Since Google launched XML Sitemaps back in 2005, they’ve added specialized formats to enable site owners to submit content other than web pages. Until now, site owners have had to create separate Sitemaps for each content type:
That’s now changed. You can now create a single XML Sitemap that contains any combination of these content types. The Google Webmaster Central blog post doesn’t mention News Sitemaps, so presumably news content can’t be mixed with the other types.
Great news for site owners? Possibly. It may be easier to create and maintain a single Sitemap in some cases, but the lowest overhead way to create and maintain Sitemaps generally is via a script that creates and updates the file automatically. And it might be easier to keep track of things separately.
Certainly, from a metrics perspective, it may make sense to keep content types separated.
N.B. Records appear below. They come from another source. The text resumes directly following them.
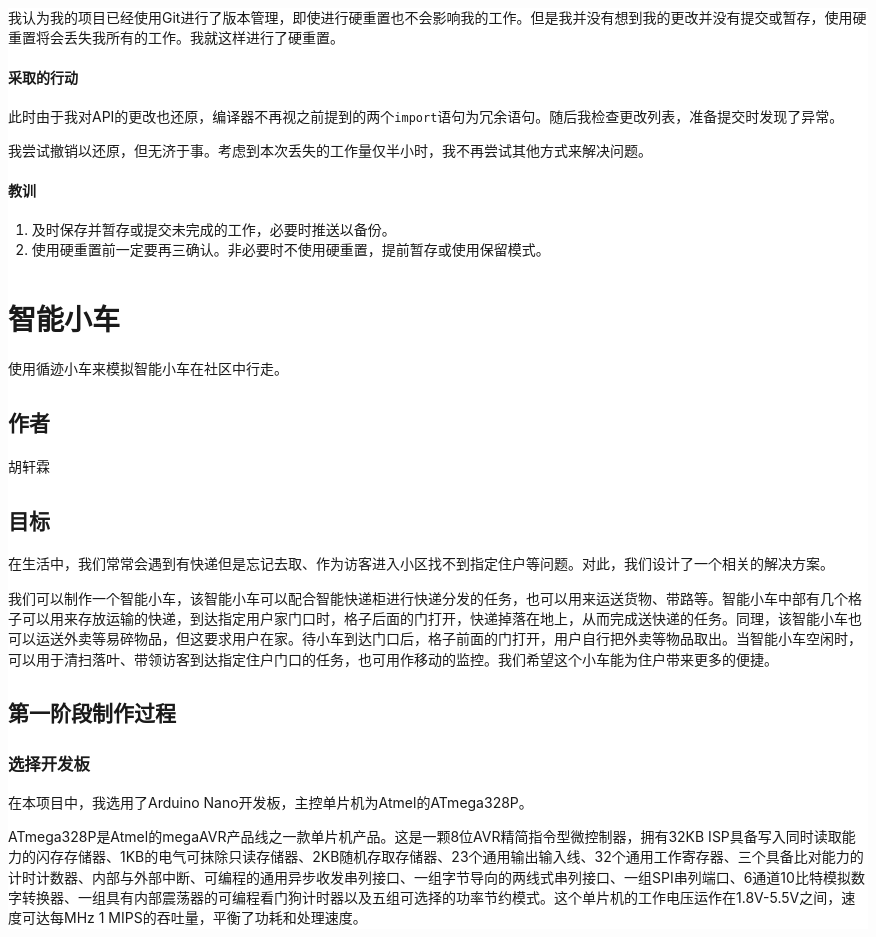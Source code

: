 我认为我的项目已经使用Git进行了版本管理，即使进行硬重置也不会影响我的工作。但是我并没有想到我的更改并没有提交或暂存，使用硬重置将会丢失我所有的工作。我就这样进行了硬重置。

#### 采取的行动

此时由于我对API的更改也还原，编译器不再视之前提到的两个`import`语句为冗余语句。随后我检查更改列表，准备提交时发现了异常。

我尝试撤销以还原，但无济于事。考虑到本次丢失的工作量仅半小时，我不再尝试其他方式来解决问题。

#### 教训

1. 及时保存并暂存或提交未完成的工作，必要时推送以备份。
2. 使用硬重置前一定要再三确认。非必要时不使用硬重置，提前暂存或使用保留模式。

# 智能小车

使用循迹小车来模拟智能小车在社区中行走。

## 作者

胡轩霖

## 目标

在生活中，我们常常会遇到有快递但是忘记去取、作为访客进入小区找不到指定住户等问题。对此，我们设计了一个相关的解决方案。

我们可以制作一个智能小车，该智能小车可以配合智能快递柜进行快递分发的任务，也可以用来运送货物、带路等。智能小车中部有几个格子可以用来存放运输的快递，到达指定用户家门口时，格子后面的门打开，快递掉落在地上，从而完成送快递的任务。同理，该智能小车也可以运送外卖等易碎物品，但这要求用户在家。待小车到达门口后，格子前面的门打开，用户自行把外卖等物品取出。当智能小车空闲时，可以用于清扫落叶、带领访客到达指定住户门口的任务，也可用作移动的监控。我们希望这个小车能为住户带来更多的便捷。

## 第一阶段制作过程

### 选择开发板

在本项目中，我选用了Arduino Nano开发板，主控单片机为Atmel的ATmega328P。

ATmega328P是Atmel的megaAVR产品线之一款单片机产品。这是一颗8位AVR精简指令型微控制器，拥有32KB ISP具备写入同时读取能力的闪存存储器、1KB的电气可抹除只读存储器、2KB随机存取存储器、23个通用输出输入线、32个通用工作寄存器、三个具备比对能力的计时计数器、内部与外部中断、可编程的通用异步收发串列接口、一组字节导向的两线式串列接口、一组SPI串列端口、6通道10比特模拟数字转换器、一组具有内部震荡器的可编程看门狗计时器以及五组可选择的功率节约模式。这个单片机的工作电压运作在1.8V-5.5V之间，速度可达每MHz 1 MIPS的吞吐量，平衡了功耗和处理速度。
When you submit an XML Sitemap to Google Webmaster Tools, you can see a report of the total number of URLs in the Sitemap and the number of those URLs indexed. For a long time, I’ve suggested that site owners create separate Sitemaps for different types of content and page types to easily track what percentage of each of those types Google is indexing. (This report provides much more accurate numbers than a site: operator search, although it only works accurately if the Sitemap contains a comprehensive and canonical list of URLs for a category.)
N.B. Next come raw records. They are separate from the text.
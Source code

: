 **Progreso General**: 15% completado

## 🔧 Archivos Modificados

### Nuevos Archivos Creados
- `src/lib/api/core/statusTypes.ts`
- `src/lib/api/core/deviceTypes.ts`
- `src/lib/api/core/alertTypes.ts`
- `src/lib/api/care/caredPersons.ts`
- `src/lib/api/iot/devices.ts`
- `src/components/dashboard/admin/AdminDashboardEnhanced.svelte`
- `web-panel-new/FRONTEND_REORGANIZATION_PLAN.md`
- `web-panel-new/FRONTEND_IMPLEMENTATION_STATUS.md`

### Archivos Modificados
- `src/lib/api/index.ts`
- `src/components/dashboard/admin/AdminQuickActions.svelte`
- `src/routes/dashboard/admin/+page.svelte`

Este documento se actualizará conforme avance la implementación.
The previous limits on URLs and size (50,000 URLs and 10MB) still apply as well, so many sites will find that everything won’t fit in one file in any case.
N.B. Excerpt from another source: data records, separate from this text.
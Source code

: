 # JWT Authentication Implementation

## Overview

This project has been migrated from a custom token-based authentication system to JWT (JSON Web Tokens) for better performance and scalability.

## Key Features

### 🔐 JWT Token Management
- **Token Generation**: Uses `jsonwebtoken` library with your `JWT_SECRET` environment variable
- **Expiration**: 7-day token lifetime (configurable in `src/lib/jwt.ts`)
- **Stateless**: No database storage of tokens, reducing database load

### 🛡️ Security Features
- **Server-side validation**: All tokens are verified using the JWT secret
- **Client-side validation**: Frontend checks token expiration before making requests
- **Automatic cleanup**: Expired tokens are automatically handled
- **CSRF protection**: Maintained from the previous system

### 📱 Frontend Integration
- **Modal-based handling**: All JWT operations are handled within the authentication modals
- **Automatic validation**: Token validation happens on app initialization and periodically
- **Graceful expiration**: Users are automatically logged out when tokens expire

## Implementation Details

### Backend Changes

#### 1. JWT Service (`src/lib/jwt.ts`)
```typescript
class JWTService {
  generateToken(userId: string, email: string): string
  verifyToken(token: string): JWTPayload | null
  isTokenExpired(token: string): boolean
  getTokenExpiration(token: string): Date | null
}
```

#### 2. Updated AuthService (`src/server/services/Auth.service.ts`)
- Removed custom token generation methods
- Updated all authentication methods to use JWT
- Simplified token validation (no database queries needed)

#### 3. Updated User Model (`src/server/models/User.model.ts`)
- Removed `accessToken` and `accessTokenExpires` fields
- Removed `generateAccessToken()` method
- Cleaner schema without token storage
What about the sitemaps.org alliance?
The question I have about this move, however, is what about sitemaps.org? In 2006, Google, Microsoft, and Yahoo came together to support a joint protocol. While the standard XML Sitemaps protocol for web pages is supported jointly, Google launched specialized Sitemaps on their own, and not as part of that alliance. If site owners start modifying their web XML Sitemaps to include additional markup needed by the additional formats, won’t that break the other engines’ ability to parse the files? Doesn’t that mean that for all practical purposes, Google is encouraging site owners to submit XML Sitemap files that don’t adhere to the standard and can be used only by Google?
In spite of sitemaps.org and the later joint support of autodiscovery in robots.txt, it appears that Google isn’t keeping either in mind as they evolve XML Sitemaps. They may say that they would love for the other engines to support this new combined format, but they didn’t involve the Microsoft or Yahoo as they developed the specialized formats, and it’s unlikely they gave advance warning of this launch to give the other engines time to at least adjust their parsers to be able to handle this new combined format.
Maybe this move is no big deal. But a lot of work went into the launch of that alliance, with the goal of making things easier for content owners web-wide, and not just for one search engine. So the partial dismantling of it, even in spirit, is a bit disappointing.
Update: It’s true that the specialized elements shouldn’t break existing parsers, even if those parsers weren’t built specifically for those additional elements. However, I do think it’s quite possible that the existing (non-Google) parsers aren’t set up to process files with additional elements and this change could break them. It’s definitely the case that the search engines aren’t working together on these extensions, and I’d just like to see more cooperation and advancement of the original aims of the alliance: making it easier for content owners to work with search engines.